La noche septembrina llorando lo encontró
Y nuestra ave con su canto, telúrico, agorero
Laméntase en la sierra diciendo «Mi Chocó»
Y ruge entre las sombras la selva milenaria!
El cielo encapotado y el rústico aluvión
Y el alma de una raza antigua y legendaria
¡Sacude el calendario de la gloria y tradición!
Otro fragmento dice:
Antioquia la pudiente se mezcla al movimiento,
con vivas a su tierra y vivas al Chocó;
los sirios y costeños aúnan sentimientos
con gesto que la historia ya en folios recogió.
Su voz interpeló al gobernante y logró lo impensable: que la escucharan, que los escucharan, y finalmente, que se desistiera del plan. Pero la lucha de Teresa no fue solo contra el poder, sino también contra la incredulidad, esa sombra de desdén que ha perseguido a tantas mujeres negras que se atrevieron a desafiar el destino impuesto.
Cuando publicó Guerra y Amor en 1947, en Quibdó se extendió un rumor: su pluma era prestada, decían que no podía ser ella la autora, que una mujer negra no podía escribir con tal destreza. También rescató la historia de Manuel Saturio Valencia, el último condenado a muerte en Colombia, en Mi Cristo Negro, libro en el que, con rigor documental, le devolvió a Saturio la dignidad que le arrebataron. Como ella misma dijo, su propósito fue honrar la grandeza de un hombre a quien el despotismo esclavista condenó sin razón.
Teresa rompió los márgenes y se negó a ser un pie de página en la historia.

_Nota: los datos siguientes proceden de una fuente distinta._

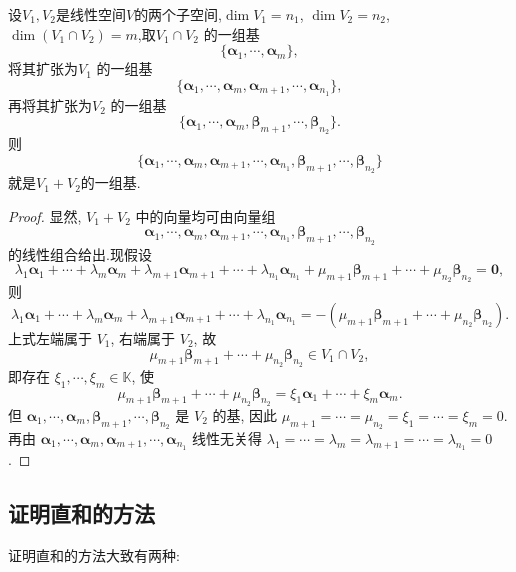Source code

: \documentclass[../../main.tex]{subfiles}
\begin{document}
\begin{corollary}\label{corollary:空间分解关于基的结论}
设\(V_1,V_2\)是线性空间\(V\)的两个子空间,$\dim V_1 = n_1$, $\dim V_2 = n_2$, $\dim(V_1 \cap V_2) = m$,取$V_1 \cap V_2$ 的一组基$$\{\boldsymbol{\alpha}_1, \cdots, \boldsymbol{\alpha}_m\},$$将其扩张为$V_1$ 的一组基$$\{\boldsymbol{\alpha}_1, \cdots, \boldsymbol{\alpha}_m, \boldsymbol{\alpha}_{m + 1}, \cdots, \boldsymbol{\alpha}_{n_1}\},$$
再将其扩张为$V_2$ 的一组基$$\{\boldsymbol{\alpha}_1, \cdots, \boldsymbol{\alpha}_m, \boldsymbol{\beta}_{m + 1}, \cdots, \boldsymbol{\beta}_{n_2}\}.$$
则
$$
\{\boldsymbol{\alpha}_1, \cdots, \boldsymbol{\alpha}_m, \boldsymbol{\alpha}_{m + 1}, \cdots, \boldsymbol{\alpha}_{n_1}, \boldsymbol{\beta}_{m + 1}, \cdots, \boldsymbol{\beta}_{n_2}\}
$$
就是$V_1+V_2$的一组基.
\end{corollary}
\begin{proof}
显然, $V_1 + V_2$ 中的向量均可由向量组
$$
\boldsymbol{\alpha}_1, \cdots, \boldsymbol{\alpha}_m, \boldsymbol{\alpha}_{m + 1}, \cdots, \boldsymbol{\alpha}_{n_1}, \boldsymbol{\beta}_{m + 1}, \cdots, \boldsymbol{\beta}_{n_2}
$$
的线性组合给出.现假设
$$
\lambda_1\boldsymbol{\alpha}_1 + \cdots + \lambda_m\boldsymbol{\alpha}_m + \lambda_{m + 1}\boldsymbol{\alpha}_{m + 1} + \cdots + \lambda_{n_1}\boldsymbol{\alpha}_{n_1} + \mu_{m + 1}\boldsymbol{\beta}_{m + 1} + \cdots + \mu_{n_2}\boldsymbol{\beta}_{n_2} = \boldsymbol{0},
$$
则
$$
\lambda_1\boldsymbol{\alpha}_1 + \cdots + \lambda_m\boldsymbol{\alpha}_m + \lambda_{m + 1}\boldsymbol{\alpha}_{m + 1} + \cdots + \lambda_{n_1}\boldsymbol{\alpha}_{n_1} = -(\mu_{m + 1}\boldsymbol{\beta}_{m + 1} + \cdots + \mu_{n_2}\boldsymbol{\beta}_{n_2}).
$$
上式左端属于 $V_1$, 右端属于 $V_2$, 故
$$
\mu_{m + 1}\boldsymbol{\beta}_{m + 1} + \cdots + \mu_{n_2}\boldsymbol{\beta}_{n_2} \in V_1 \cap V_2,
$$
即存在 $\xi_1, \cdots, \xi_m \in \mathbb{K}$, 使
$$
\mu_{m + 1}\boldsymbol{\beta}_{m + 1} + \cdots + \mu_{n_2}\boldsymbol{\beta}_{n_2} = \xi_1\boldsymbol{\alpha}_1 + \cdots + \xi_m\boldsymbol{\alpha}_m.
$$
但 $\boldsymbol{\alpha}_1, \cdots, \boldsymbol{\alpha}_m, \boldsymbol{\beta}_{m + 1}, \cdots, \boldsymbol{\beta}_{n_2}$ 是 $V_2$ 的基, 因此 $\mu_{m + 1} = \cdots = \mu_{n_2} = \xi_1 = \cdots = \xi_m = 0$. 再由 $\boldsymbol{\alpha}_1, \cdots, \boldsymbol{\alpha}_m, \boldsymbol{\alpha}_{m + 1}, \cdots, \boldsymbol{\alpha}_{n_1}$ 线性无关得 $\lambda_1 = \cdots = \lambda_m = \lambda_{m + 1} = \cdots = \lambda_{n_1} = 0$. 
\end{proof}

\subsection{证明直和的方法}
证明直和的方法大致有两种:
\end{document}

Conocía varios idiomas —inglés, francés, latín—, se separó de su esposo en una época en la que las mujeres aún estaban condenadas a soportarlo todo, dirigió la Normal de Istmina y la Normal de Señoritas de Quibdó, y fue la primera Secretaria de Educación del Chocó. Fue la madre de Jairo Varela, sí, pero también la única mujer chocoana en integrar la Caravana Nacional de Periodistas en 1955.

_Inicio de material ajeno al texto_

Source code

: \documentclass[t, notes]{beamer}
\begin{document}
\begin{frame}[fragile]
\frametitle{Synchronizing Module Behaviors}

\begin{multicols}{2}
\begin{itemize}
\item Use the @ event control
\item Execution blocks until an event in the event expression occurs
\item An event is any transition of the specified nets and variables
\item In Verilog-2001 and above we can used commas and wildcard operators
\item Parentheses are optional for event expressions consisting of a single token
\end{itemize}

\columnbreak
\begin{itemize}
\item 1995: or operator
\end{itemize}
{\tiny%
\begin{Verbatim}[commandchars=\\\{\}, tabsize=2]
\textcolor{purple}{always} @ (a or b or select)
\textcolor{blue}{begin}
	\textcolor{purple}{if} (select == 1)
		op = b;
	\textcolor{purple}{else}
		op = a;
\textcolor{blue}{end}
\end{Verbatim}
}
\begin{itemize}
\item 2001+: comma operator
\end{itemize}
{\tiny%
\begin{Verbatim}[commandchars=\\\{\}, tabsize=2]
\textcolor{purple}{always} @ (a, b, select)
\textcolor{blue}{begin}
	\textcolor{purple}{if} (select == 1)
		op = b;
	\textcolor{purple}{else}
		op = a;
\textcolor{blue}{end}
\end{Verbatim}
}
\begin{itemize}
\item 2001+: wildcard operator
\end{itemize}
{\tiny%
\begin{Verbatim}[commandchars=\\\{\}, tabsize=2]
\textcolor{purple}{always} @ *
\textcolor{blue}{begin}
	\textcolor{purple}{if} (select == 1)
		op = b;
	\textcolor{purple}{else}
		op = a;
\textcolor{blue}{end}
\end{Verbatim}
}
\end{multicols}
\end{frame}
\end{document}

Su producción literaria fue prolífica y, aunque muchas de sus obras quedaron inéditas, publicó poemas, ensayos y obras dramáticas que abordaban temas históricos, políticos y religiosos, entre ellas El nueve de abril, sobre el asesinato de Jorge Eliécer Gaitán; Las fuerzas armadas y La madre fósil.
El olvido no es un accidente, es un acto de poder. Un mecanismo que decide qué historias merecen contarse y cuáles deben quedar en la sombra. La historia de Teresa Martínez de Varela es la prueba de que ser mujer, negra y escritora ha significado, muchas veces, escribir contra el viento. No porque no haya habido escritoras negras, sino porque sus voces han sido silenciadas y sus nombres omitidos.
La interseccionalidad, un concepto desarrollado por la académica Kimberlé Crenshaw, nos ayuda a entender cómo distintas formas de opresión, como el racismo y el sexismo, se cruzan y refuerzan entre sí. Nos invita a mirar más allá, a comprender que no todas las mujeres enfrentamos las mismas barreras ni de la misma manera, y nos recuerda que la raza y el género no son luchas separadas, sino una misma batalla librada en múltiples frentes. Recuperar estas historias no es solo un acto de memoria, sino también un acto de resistencia.
Creo que aún pesa el silencio sobre su nombre. Nos falta leerla, citarla, estudiarla. Pero su legado vive, y vivirá mientras existan quienes se nieguen a olvidarla.
Teresa sigue viva. Y nosotras, con ella.